**Exercise description**. Check each line below for the word "changelog". How many have it? Answer with the number only.

Data entries

■ ■ ■ ■

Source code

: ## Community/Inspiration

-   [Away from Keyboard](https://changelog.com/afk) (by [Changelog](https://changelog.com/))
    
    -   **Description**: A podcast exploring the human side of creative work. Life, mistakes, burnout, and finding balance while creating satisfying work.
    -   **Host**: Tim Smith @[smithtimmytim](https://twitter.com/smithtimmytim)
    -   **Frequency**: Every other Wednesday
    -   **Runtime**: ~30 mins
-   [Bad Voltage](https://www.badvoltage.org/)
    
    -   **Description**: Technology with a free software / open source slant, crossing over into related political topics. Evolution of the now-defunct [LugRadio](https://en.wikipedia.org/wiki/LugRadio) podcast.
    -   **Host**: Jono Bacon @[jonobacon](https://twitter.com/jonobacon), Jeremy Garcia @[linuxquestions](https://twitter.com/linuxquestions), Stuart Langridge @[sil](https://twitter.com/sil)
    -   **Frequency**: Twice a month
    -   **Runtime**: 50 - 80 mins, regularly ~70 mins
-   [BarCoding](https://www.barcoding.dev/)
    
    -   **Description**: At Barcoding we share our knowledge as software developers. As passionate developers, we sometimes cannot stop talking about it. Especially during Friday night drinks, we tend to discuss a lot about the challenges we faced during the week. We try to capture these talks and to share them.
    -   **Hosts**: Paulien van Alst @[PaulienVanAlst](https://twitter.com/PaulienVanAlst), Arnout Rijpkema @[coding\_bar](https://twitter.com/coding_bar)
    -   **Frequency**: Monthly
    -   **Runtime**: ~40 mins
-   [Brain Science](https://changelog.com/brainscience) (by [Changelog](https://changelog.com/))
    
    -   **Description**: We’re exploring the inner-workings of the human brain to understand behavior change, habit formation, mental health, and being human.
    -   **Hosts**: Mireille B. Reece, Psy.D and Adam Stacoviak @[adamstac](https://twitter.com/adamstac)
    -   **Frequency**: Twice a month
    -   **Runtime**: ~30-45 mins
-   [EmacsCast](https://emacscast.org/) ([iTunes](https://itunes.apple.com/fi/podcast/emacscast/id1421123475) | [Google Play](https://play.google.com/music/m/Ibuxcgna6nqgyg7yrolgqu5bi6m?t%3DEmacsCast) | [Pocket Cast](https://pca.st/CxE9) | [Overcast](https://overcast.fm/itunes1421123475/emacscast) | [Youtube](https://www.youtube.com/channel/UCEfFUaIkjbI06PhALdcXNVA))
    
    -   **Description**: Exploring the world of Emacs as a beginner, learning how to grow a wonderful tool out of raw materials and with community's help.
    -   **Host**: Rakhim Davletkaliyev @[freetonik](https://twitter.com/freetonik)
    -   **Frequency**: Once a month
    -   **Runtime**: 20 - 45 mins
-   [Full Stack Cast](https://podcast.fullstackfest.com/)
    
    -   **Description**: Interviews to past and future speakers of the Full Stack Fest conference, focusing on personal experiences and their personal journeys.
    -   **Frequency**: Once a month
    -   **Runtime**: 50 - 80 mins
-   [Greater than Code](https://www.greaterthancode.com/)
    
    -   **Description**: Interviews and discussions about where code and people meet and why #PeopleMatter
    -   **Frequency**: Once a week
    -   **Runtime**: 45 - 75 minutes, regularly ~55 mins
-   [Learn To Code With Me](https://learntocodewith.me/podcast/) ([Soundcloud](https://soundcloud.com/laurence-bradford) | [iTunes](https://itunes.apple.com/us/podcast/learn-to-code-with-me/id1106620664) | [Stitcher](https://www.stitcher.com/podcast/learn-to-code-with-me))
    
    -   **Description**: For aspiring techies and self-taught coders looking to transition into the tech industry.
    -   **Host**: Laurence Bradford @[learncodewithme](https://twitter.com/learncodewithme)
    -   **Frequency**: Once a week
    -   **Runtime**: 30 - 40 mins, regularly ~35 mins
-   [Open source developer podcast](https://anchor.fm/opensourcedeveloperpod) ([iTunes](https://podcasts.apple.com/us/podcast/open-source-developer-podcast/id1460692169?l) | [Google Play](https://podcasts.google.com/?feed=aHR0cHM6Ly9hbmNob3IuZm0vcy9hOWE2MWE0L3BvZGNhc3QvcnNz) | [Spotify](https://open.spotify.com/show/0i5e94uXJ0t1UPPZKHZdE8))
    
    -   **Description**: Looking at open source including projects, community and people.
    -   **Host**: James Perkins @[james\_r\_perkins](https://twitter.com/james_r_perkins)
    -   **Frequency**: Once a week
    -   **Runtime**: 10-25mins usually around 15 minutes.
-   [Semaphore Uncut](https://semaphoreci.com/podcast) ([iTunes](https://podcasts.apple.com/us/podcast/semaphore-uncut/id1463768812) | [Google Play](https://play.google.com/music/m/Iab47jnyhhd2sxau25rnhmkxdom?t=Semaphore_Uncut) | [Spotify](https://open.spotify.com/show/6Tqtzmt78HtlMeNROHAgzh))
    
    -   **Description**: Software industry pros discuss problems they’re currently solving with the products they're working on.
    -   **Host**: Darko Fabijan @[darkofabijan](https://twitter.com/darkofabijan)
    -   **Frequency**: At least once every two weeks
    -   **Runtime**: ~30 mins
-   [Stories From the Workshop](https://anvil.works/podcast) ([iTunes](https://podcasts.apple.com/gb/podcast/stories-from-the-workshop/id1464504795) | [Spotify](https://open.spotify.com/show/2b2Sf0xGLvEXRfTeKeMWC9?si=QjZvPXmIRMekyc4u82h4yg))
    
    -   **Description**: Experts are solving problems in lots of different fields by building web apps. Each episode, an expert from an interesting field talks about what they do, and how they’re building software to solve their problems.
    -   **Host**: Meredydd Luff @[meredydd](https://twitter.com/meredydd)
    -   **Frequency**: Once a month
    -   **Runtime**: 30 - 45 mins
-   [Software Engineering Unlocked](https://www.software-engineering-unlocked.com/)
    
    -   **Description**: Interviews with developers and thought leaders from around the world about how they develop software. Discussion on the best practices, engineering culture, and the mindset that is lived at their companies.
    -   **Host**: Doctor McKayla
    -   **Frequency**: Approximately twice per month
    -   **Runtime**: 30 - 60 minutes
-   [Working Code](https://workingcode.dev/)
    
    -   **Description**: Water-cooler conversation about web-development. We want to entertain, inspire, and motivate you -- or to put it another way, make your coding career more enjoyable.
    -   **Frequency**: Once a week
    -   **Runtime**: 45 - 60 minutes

■ ■ ■ ■

**Result for this task**. 2